Required action:
Everything in the records must be restated exactly, apart from the pictures.

Records to use:
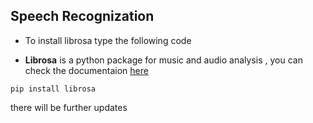 ## Speech Recognization

* To install librosa type the following code

* **Librosa** is a  python package for music and audio analysis , you can check the documentaion [here]( https://librosa.org/doc/ )



```
pip install librosa
```

there will be further updates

Reply to the task:
 ## Speech Recognization

* To install librosa type the following code

* **Librosa** is a  python package for music and audio analysis , you can check the documentaion [here]( https://librosa.org/doc/ )



```
pip install librosa
```

there will be further updates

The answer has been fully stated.